The particles, made from a biocompatible, FDA-approved polymer, look like tiny coffee cups that can be filled with a drug and sealed. The polymer is designed to degrade at certain times, spilling the cup and releasing its contents.
The team’s work was published this week in Science.
“We are very excited about this work because, for the first time, we can create a library of tiny, encased vaccine particles, each programmed to release at a precise, predictable time, so that people could potentially receive a single injection that, in effect, would have multiple boosters already built into it,” senior author Robert Langer, MIT’s David H. Koch Institute professor, said in prepared remarks. “This could have a significant impact on patients everywhere, especially in the developing world where patient compliance is particularly poor,”
The team started working to develop these drug-delivering particles as a part of an effort supported by the Bill & Melinda Gates Foundation. The project was hoping to find a way to deliver many doses of a vaccine over a period of time with a single injection. Young children in developing countries may not get to see a doctor frequently, so this one-time injection technology could allow them to get all of the vaccines they would need during the first years of life.
The researchers developed a sealable cup made from PLGA – a polymer that is already used in medical devices like implants and sutures, and can be designed to degrade at certain rates.

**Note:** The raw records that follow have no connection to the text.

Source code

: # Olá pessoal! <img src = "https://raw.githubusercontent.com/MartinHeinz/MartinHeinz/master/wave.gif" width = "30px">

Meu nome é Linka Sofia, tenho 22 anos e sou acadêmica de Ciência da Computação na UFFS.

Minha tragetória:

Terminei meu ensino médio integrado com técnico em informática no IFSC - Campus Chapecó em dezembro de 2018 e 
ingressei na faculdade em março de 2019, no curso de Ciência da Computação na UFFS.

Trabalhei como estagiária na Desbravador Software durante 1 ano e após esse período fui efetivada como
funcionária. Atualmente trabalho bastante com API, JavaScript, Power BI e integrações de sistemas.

They were unable to use conventional 3D printing to create the cups, so they invented a new technique. They used photolithography to create silicon molds for the cups and lids. Once the PLGA cups were formed, the team used a custom dispensing system to fill each cup with a vaccine. Then the lids were aligned and fused onto the cup to seal the drug inside.

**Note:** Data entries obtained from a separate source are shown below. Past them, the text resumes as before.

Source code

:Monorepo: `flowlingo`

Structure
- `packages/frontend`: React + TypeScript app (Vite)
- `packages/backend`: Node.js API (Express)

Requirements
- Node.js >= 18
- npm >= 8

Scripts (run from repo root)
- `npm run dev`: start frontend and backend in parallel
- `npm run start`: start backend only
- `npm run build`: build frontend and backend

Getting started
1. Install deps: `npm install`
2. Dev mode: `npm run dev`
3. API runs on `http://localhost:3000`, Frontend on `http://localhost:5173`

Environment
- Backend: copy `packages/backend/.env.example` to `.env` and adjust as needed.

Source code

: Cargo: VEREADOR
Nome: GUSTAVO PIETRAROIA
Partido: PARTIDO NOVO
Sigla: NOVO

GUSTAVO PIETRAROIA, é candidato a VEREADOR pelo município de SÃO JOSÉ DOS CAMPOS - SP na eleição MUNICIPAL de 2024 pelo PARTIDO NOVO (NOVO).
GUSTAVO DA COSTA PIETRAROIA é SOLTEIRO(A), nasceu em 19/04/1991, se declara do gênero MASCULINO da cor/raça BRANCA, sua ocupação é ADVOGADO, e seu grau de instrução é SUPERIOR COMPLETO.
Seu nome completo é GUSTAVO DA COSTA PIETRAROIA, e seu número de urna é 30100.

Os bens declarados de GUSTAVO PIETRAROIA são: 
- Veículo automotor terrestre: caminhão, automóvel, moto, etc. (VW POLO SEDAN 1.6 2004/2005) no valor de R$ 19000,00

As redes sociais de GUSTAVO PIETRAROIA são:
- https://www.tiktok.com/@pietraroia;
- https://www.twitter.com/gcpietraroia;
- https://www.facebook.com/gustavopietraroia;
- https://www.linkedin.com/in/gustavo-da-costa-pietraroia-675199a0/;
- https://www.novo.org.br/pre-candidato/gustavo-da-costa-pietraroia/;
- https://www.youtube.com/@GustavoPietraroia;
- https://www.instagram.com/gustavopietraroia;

“Each layer is first fabricated on its own, and then they’re assembled together,” senior author Ana Jaklenec said. “Part of the novelty is really in how we align and seal the layers. In doing so we developed a new method that can make structures which current 3-D printing methods cannot. This new method called SEAL (StampEd Assembly of polymer Layers) can be used with any thermoplastic material and allows for fabrication of microstructures with complex geometries that could have broad applications, including injectable pulsatile drug delivery, pH sensors, and 3-D microfluidic devices.”
The molecular weight of the polymer, as well as the structure of the polymer molecules, decides how fast the particles degrade following administration, according to the team.

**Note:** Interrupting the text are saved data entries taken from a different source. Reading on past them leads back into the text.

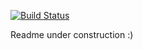 [![Build Status](https://app.travis-ci.com/drc56/discord_crossword_bot.svg?branch=master)](https://app.travis-ci.com/drc56/discord_crossword_bot)

Readme under construction :) 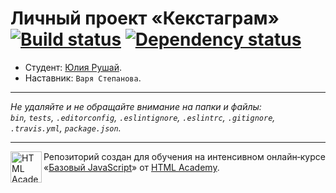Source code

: # Личный проект «Кекстаграм» [![Build status][travis-image]][travis-url] [![Dependency status][dependency-image]][dependency-url]

* Студент: [Юлия Рушай](https://up.htmlacademy.ru/javascript/8/user/144822).
* Наставник: `Варя Степанова`.

---

_Не удаляйте и не обращайте внимание на папки и файлы:_<br>
_`bin`, `tests`, `.editorconfig`, `.eslintignore`, `.eslintrc`, `.gitignore`, `.travis.yml`, `package.json`._

---

<a href="https://htmlacademy.ru/intensive/javascript"><img align="left" width="50" height="50" title="HTML Academy" src="https://up.htmlacademy.ru/static/img/intensive/javascript/logo-for-github.svg"></a>

Репозиторий создан для обучения на интенсивном онлайн‑курсе «[Базовый JavaScript](https://htmlacademy.ru/intensive/javascript)» от [HTML Academy](https://htmlacademy.ru).

[travis-image]: https://travis-ci.org/htmlacademy-javascript/144822-kekstagram.svg?branch=master
[travis-url]: https://travis-ci.org/htmlacademy-javascript/144822-kekstagram
[dependency-image]: https://david-dm.org/htmlacademy-javascript/144822-kekstagram.svg?style=flat-square
[dependency-url]: https://david-dm.org/htmlacademy-javascript/144822-kekstagram
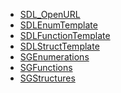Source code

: <!-- BEGIN CATEGORY LIST -->
- [SDL_OpenURL](SDL_OpenURL)
- [SDLEnumTemplate](SDLEnumTemplate)
- [SDLFunctionTemplate](SDLFunctionTemplate)
- [SDLStructTemplate](SDLStructTemplate)
- [SGEnumerations](SGEnumerations)
- [SGFunctions](SGFunctions)
- [SGStructures](SGStructures)
<!-- END CATEGORY LIST -->
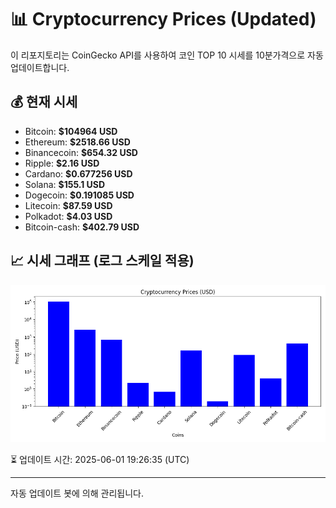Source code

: 
# 📊 Cryptocurrency Prices (Updated)

이 리포지토리는 CoinGecko API를 사용하여 코인 TOP 10 시세를 10분가격으로 자동 업데이트합니다.

## 💰 현재 시세
- Bitcoin: **$104964 USD**
- Ethereum: **$2518.66 USD**
- Binancecoin: **$654.32 USD**
- Ripple: **$2.16 USD**
- Cardano: **$0.677256 USD**
- Solana: **$155.1 USD**
- Dogecoin: **$0.191085 USD**
- Litecoin: **$87.59 USD**
- Polkadot: **$4.03 USD**
- Bitcoin-cash: **$402.79 USD**

## 📈 시세 그래프 (로그 스케일 적용)
![Crypto Prices](crypto_prices.png)

⏳ 업데이트 시간: 2025-06-01 19:26:35 (UTC)

---
자동 업데이트 봇에 의해 관리됩니다.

Injecting many particles that degrade at different rates essentially mimics the effect of a vaccine schedule, creating bursts of drug at a predetermined time.
“In the developing world, that might be the difference between not getting vaccinated and receiving all of your vaccines in one shot,” lead author Kevin McHugh said.
The drug-delivery technique was successful in mice at 9, 20 and 41 days following injection, the team reported. The researchers also tested particles filled with a protein called ovalbumin, which triggers an immune response.
The team found that one injection of the particles induced a strong immune response – it was even comparable to a response triggered by two conventional injections with twice the dose.
“The SEAL technique could provide a new platform that can create nearly any tiny, fillable object with nearly any material, which could provide unprecedented opportunities in manufacturing in medicine and other areas,” Langer said.